In the end, I’m sorry to say that the people working there would run at the sight of us, fearing our incessant questioning.

Next stop in Laos was Luang Prabang which I believe used to be the capital of Laos. A beautiful place full of temples and again I timed my visit perfectly to coincide with the boat festival. Again you will notice the pattern that I didn’t really do anything in Luang Prabang. In fact I think the only thing that I really did was to visit a beautiful waterfall. Not bad for three days. The rest of the time, again I just spent trying to work out what to do and where to go next.

What I ended up doing next was just following the Swedes I was travelling with, while my Scottish roomie followed us all as well. Next stop, Vang Vieng. Oh yeah, same place. I was heading back to Vientiane. This time in Vang Vieng to my great amazement, the internet was working (very quickly I might add). The stop was primarily to break the journey to Vientiane, but also to go tubing down the Nam Song (?) river which I hadn’t managed the first time. For 4000 kip you get a tyre tube, jump in the fast flowing river and head downstream for an hour or so. Just like the rest of Laos, this is just so relaxing (although you can get a little sunburnt) and apart from my control freak need to constantly steer, there is not really anything to do.
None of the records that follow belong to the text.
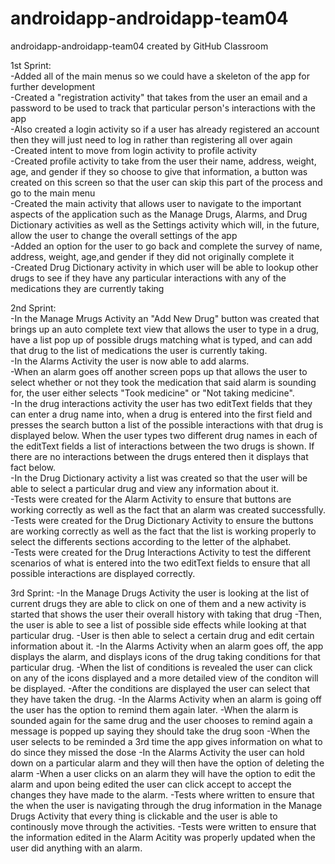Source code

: # androidapp-androidapp-team04
androidapp-androidapp-team04 created by GitHub Classroom

1st Sprint:<br>
-Added all of the main menus so we could have a skeleton of the app for further development<br>
-Created a "registration activity" that takes from the user an email and a password to be used to track that particular person's interactions with the app<br>
-Also created a login activity so if a user has already registered an account then they will just need to log in rather than registering all over again<br>
-Created intent to move from login activity to profile activity<br>
-Created profile activity to take from the user their name, address, weight, age, and gender if they so choose to give that information, a button was created on this screen so that the user can skip this part of the process and go to the main menu<br>
-Created the main activity that allows user to navigate to the important aspects of the application such as the Manage Drugs, Alarms, and Drug Dictionary activities as well as the Settings activity which will, in the future, allow the user to change the overall settings of the app<br>
-Added an option for the user to go back and complete the survey of name, address, weight, age,and gender if they did not originally complete it<br>
-Created Drug Dictionary activity in which user will be able to lookup other drugs to see if they have any particular interactions with any of the medications they are currently taking<br>

2nd Sprint:<br>
-In the Manage Mrugs Activity an "Add New Drug" button was created that brings up an auto complete text view that allows the user to type in a drug, have a list pop up of possible drugs matching what is typed, and can add that drug to the list of medications the user is currently taking.<br>
-In the Alarms Activity the user is now able to add alarms.<br>
-When an alarm goes off another screen pops up that allows the user to select whether or not they took the medication that said alarm is sounding for, the user either selects "Took medicine" or "Not taking medicine".<br>
-In the drug interactions activity the user has two editText fields that they can enter a drug name into, when a drug is entered into the first field and presses the search button a list of the possible interactions with that drug is displayed below. When the user types two different drug names in each of the editText fields a list of interactions between the two drugs is shown. If there are no interactions between the drugs entered then it displays that fact below.<br>
-In the Drug Dictionary activity a list was created so that the user will be able to select a particular drug and view any information about it.<br>
-Tests were created for the Alarm Activity to ensure that buttons are working correctly as well as the fact that an alarm was created successfully.<br>
-Tests were created for the Drug Dictionary Activity to ensure the buttons are working correctly as well as the fact that the list is working properly to select the differents sections according to the letter of the alphabet.<br>
-Tests were created for the Drug Interactions Activity to test the different scenarios of what is entered into the two editText fields to ensure that all possible interactions are displayed correctly.<br>

3rd Sprint:
-In the Manage Drugs Activity the user is looking at the list of current drugs they are able to click on one of them and a new activity is started that shows the user their overall history with taking that drug
-Then, the user is able to see a list of possible side effects while looking at that particular drug.
-User is then able to select a certain drug and edit certain information about it.
-In the Alarms Activity when an alarm goes off, the app displays the alarm, and displays icons of the drug taking conditions for that particular drug.
-When the list of conditions is revealed the user can click on any of the icons displayed and a more detailed view of the conditon will be displayed.
-After the conditions are displayed the user can select that they have taken the drug.
-In the Alarms Activity when an alarm is going off the user has the option to remind them again later.
-When the alarm is sounded again for the same drug and the user chooses to remind again a message is popped up saying they should take the drug soon
-When the user selects to be reminded a 3rd time the app gives information on what to do since they missed the dose
-In the Alarms Activity the user can hold down on a particular alarm and they will then have the option of deleting the alarm
-When a user clicks on an alarm they will have the option to edit the alarm and upon being edited the user can click accept to accept the changes they have made to the alarm.
-Tests where written to ensure that the when the user is navigating through the drug information in the Manage Drugs Activity that every thing is clickable and the user is able to continously move through the activities.
-Tests were written to ensure that the information edited in the Alarm Acitity was properly updated when the user did anything with an alarm.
Four kilometres later there is a sign, in English thankfully, telling the tubers to stop. My stop was faciltated by the small footbridge that I crashed into and nearly got trapped under. Not particularly graceful but it added some excitement to the adventure. Others took the drift into shore option so I’m sure my way was much more entertaining.
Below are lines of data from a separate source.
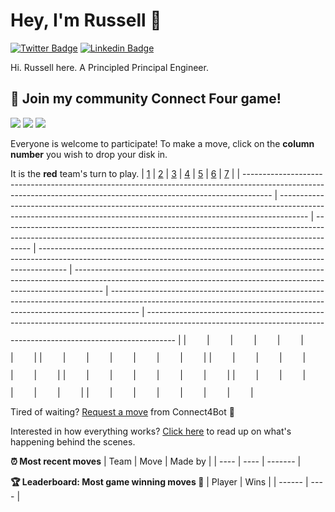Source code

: # Hey, I'm Russell 👋

[![Twitter Badge](https://img.shields.io/badge/-@NectarSoft-1ca0f1?style=flat-square&labelColor=1ca0f1&logo=twitter&logoColor=white&link=https://twitter.com/NectarSoft)](https://twitter.com/NectarSoft) [![Linkedin Badge](https://img.shields.io/badge/-RussOrmes-blue?style=flat-square&logo=Linkedin&logoColor=white&link=https://www.linkedin.com/in/russellormes/)](https://www.linkedin.com/in/russellormes/)

Hi. Russell here. A Principled Principal Engineer.

## :game_die: Join my community Connect Four game!
![](https://img.shields.io/badge/Moves%20played-0-blue)
![](https://img.shields.io/badge/Completed%20games-0-brightgreen)
![](https://img.shields.io/badge/Total%20players-0-orange)

Everyone is welcome to participate! To make a move, click on the **column number** you wish to drop your disk in.

It is the **red** team's turn to play.
| [1](https://github.com/russormes/russormes/issues/new?title=connect4%7Cdrop%7Cred%7C1&body=Just+push+%27Submit+new+issue%27.+You+don%27t+need+to+do+anything+else.) | [2](https://github.com/russormes/russormes/issues/new?title=connect4%7Cdrop%7Cred%7C2&body=Just+push+%27Submit+new+issue%27.+You+don%27t+need+to+do+anything+else.) | [3](https://github.com/russormes/russormes/issues/new?title=connect4%7Cdrop%7Cred%7C3&body=Just+push+%27Submit+new+issue%27.+You+don%27t+need+to+do+anything+else.) | [4](https://github.com/russormes/russormes/issues/new?title=connect4%7Cdrop%7Cred%7C4&body=Just+push+%27Submit+new+issue%27.+You+don%27t+need+to+do+anything+else.) | [5](https://github.com/russormes/russormes/issues/new?title=connect4%7Cdrop%7Cred%7C5&body=Just+push+%27Submit+new+issue%27.+You+don%27t+need+to+do+anything+else.) | [6](https://github.com/russormes/russormes/issues/new?title=connect4%7Cdrop%7Cred%7C6&body=Just+push+%27Submit+new+issue%27.+You+don%27t+need+to+do+anything+else.) | [7](https://github.com/russormes/russormes/issues/new?title=connect4%7Cdrop%7Cred%7C7&body=Just+push+%27Submit+new+issue%27.+You+don%27t+need+to+do+anything+else.) |
| ------------------------------------------------------------------------------------------------------------------------------------------------------------------- | ------------------------------------------------------------------------------------------------------------------------------------------------------------------- | ------------------------------------------------------------------------------------------------------------------------------------------------------------------- | ------------------------------------------------------------------------------------------------------------------------------------------------------------------- | ------------------------------------------------------------------------------------------------------------------------------------------------------------------- | ------------------------------------------------------------------------------------------------------------------------------------------------------------------- | ------------------------------------------------------------------------------------------------------------------------------------------------------------------- |
| ![](https://raw.githubusercontent.com/russormes/russormes/master/images/blank.png)                                                                                  | ![](https://raw.githubusercontent.com/russormes/russormes/master/images/blank.png)                                                                                  | ![](https://raw.githubusercontent.com/russormes/russormes/master/images/blank.png)                                                                                  | ![](https://raw.githubusercontent.com/russormes/russormes/master/images/blank.png)                                                                                  | ![](https://raw.githubusercontent.com/russormes/russormes/master/images/blank.png)                                                                                  | ![](https://raw.githubusercontent.com/russormes/russormes/master/images/blank.png)                                                                                  | ![](https://raw.githubusercontent.com/russormes/russormes/master/images/blank.png)                                                                                  |
| ![](https://raw.githubusercontent.com/russormes/russormes/master/images/blank.png)                                                                                  | ![](https://raw.githubusercontent.com/russormes/russormes/master/images/blank.png)                                                                                  | ![](https://raw.githubusercontent.com/russormes/russormes/master/images/blank.png)                                                                                  | ![](https://raw.githubusercontent.com/russormes/russormes/master/images/blank.png)                                                                                  | ![](https://raw.githubusercontent.com/russormes/russormes/master/images/blank.png)                                                                                  | ![](https://raw.githubusercontent.com/russormes/russormes/master/images/blank.png)                                                                                  | ![](https://raw.githubusercontent.com/russormes/russormes/master/images/blank.png)                                                                                  |
| ![](https://raw.githubusercontent.com/russormes/russormes/master/images/blank.png)                                                                                  | ![](https://raw.githubusercontent.com/russormes/russormes/master/images/blank.png)                                                                                  | ![](https://raw.githubusercontent.com/russormes/russormes/master/images/blank.png)                                                                                  | ![](https://raw.githubusercontent.com/russormes/russormes/master/images/blank.png)                                                                                  | ![](https://raw.githubusercontent.com/russormes/russormes/master/images/blank.png)                                                                                  | ![](https://raw.githubusercontent.com/russormes/russormes/master/images/blank.png)                                                                                  | ![](https://raw.githubusercontent.com/russormes/russormes/master/images/blank.png)                                                                                  |
| ![](https://raw.githubusercontent.com/russormes/russormes/master/images/blank.png)                                                                                  | ![](https://raw.githubusercontent.com/russormes/russormes/master/images/blank.png)                                                                                  | ![](https://raw.githubusercontent.com/russormes/russormes/master/images/blank.png)                                                                                  | ![](https://raw.githubusercontent.com/russormes/russormes/master/images/blank.png)                                                                                  | ![](https://raw.githubusercontent.com/russormes/russormes/master/images/blank.png)                                                                                  | ![](https://raw.githubusercontent.com/russormes/russormes/master/images/blank.png)                                                                                  | ![](https://raw.githubusercontent.com/russormes/russormes/master/images/blank.png)                                                                                  |
| ![](https://raw.githubusercontent.com/russormes/russormes/master/images/blank.png)                                                                                  | ![](https://raw.githubusercontent.com/russormes/russormes/master/images/blank.png)                                                                                  | ![](https://raw.githubusercontent.com/russormes/russormes/master/images/blank.png)                                                                                  | ![](https://raw.githubusercontent.com/russormes/russormes/master/images/blank.png)                                                                                  | ![](https://raw.githubusercontent.com/russormes/russormes/master/images/blank.png)                                                                                  | ![](https://raw.githubusercontent.com/russormes/russormes/master/images/blank.png)                                                                                  | ![](https://raw.githubusercontent.com/russormes/russormes/master/images/blank.png)                                                                                  |
| ![](https://raw.githubusercontent.com/russormes/russormes/master/images/blank.png)                                                                                  | ![](https://raw.githubusercontent.com/russormes/russormes/master/images/blank.png)                                                                                  | ![](https://raw.githubusercontent.com/russormes/russormes/master/images/blank.png)                                                                                  | ![](https://raw.githubusercontent.com/russormes/russormes/master/images/blank.png)                                                                                  | ![](https://raw.githubusercontent.com/russormes/russormes/master/images/blank.png)                                                                                  | ![](https://raw.githubusercontent.com/russormes/russormes/master/images/blank.png)                                                                                  | ![](https://raw.githubusercontent.com/russormes/russormes/master/images/blank.png)                                                                                  |

Tired of waiting? [Request a move](https://github.com/russormes/russormes/issues/new?title=connect4%7Cdrop%7Cred%7Cai&body=Just+push+%27Submit+new+issue%27.+You+don%27t+need+to+do+anything+else.) from Connect4Bot :robot: 

Interested in how everything works? [Click here](https://github.com/russormes/russormes/tree/master/connect4) to read up on what's happening behind the scenes.

**:alarm_clock: Most recent moves**
| Team | Move | Made by |
| ---- | ---- | ------- |

**:trophy: Leaderboard: Most game winning moves :100:**
| Player | Wins |
| ------ | ---- |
That was pretty much it for Laos. I returned to Vientiane then departed the next day to Thailand heading to Chiang Mai. One note on Laos though is the brilliant currency they have. To make it easy, 10000 kip is approximately US$1, and the absolute biggest currency note they have is a 5000 kip note! Seriously! So if you cash a travellers cheque for US$50 you end up walking around with this great big wad of money that is impossible to conceal. It’s amazing.
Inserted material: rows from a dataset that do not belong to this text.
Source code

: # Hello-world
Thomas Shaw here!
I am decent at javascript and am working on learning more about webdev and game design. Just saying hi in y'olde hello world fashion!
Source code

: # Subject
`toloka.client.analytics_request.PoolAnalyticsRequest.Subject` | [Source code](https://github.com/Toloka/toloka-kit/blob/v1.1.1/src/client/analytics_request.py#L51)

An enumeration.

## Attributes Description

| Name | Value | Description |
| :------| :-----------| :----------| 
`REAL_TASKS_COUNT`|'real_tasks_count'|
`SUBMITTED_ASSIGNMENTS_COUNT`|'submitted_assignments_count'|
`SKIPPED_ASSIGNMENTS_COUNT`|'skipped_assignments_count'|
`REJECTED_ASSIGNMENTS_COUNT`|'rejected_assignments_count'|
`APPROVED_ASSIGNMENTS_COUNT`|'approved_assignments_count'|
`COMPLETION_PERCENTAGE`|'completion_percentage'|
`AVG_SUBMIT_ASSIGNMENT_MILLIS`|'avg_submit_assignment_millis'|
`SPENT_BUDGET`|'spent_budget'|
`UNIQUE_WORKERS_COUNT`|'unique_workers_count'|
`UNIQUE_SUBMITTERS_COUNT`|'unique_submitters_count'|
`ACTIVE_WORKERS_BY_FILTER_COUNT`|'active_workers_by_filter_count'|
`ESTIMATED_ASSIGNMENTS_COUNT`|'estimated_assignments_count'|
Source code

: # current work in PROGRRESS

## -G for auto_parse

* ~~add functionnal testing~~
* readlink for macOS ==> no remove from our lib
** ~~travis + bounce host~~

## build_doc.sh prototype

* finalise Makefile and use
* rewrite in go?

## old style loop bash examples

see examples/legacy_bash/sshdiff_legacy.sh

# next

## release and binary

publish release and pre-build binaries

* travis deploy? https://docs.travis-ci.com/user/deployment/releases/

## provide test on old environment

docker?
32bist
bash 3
Sadly, I had to leave Laos as my trip is coming closer to the end. The mission was to get to Chiang Mai where I could organise a Myanmar (Burma) visa and then fly into Mandalay. The bus trip to Chiang Mai was as wonderful as any 12 hours bus trip can be. Before boarding the bus we had a few hours to kill in Udon Thami and were befriended by a lovely monk. At the bus station he told us that he was headed to visit his mother at the hospital and would we like to join him. What can you say? If a visit to see his sick mother will help then who are we to refuse. When we arrived at the hospital we didn’t go in at all. Seems the monk’s mother has a food stall outside the hospital so she isn’t sick at all. We visited the family for a few hours, sitting around chatting about the monks favourite bands which include Westlife and Backstreet Boys.

Now I have been and still am in Chiang Mai doing nothing. I think it has been about four days that I have been here and each day I have managed about the same … nothing. I am staying at the Julie Guesthouse which is a wonderful place to relax and whilst there are many things to do, nothing always seems to be the best option. I contemplated doing a cookery course (NO LAUGHING) but as they didn’t seem to have one that started at the basics of opening a can and how to recognise cooking utensils, I haven’t yet bothered. In truth, I just prefer doing nothing at this stage.

So in a few days I will be in Myanmar which is pretty much the last leg of the journey before I head home. Perhaps I will find another week or so and then I can relax on a beach somewhere before flying back to Melbourne, but otherwise I will see those of you there soon. To everyone else, I hope to see you soon as well wherever you are.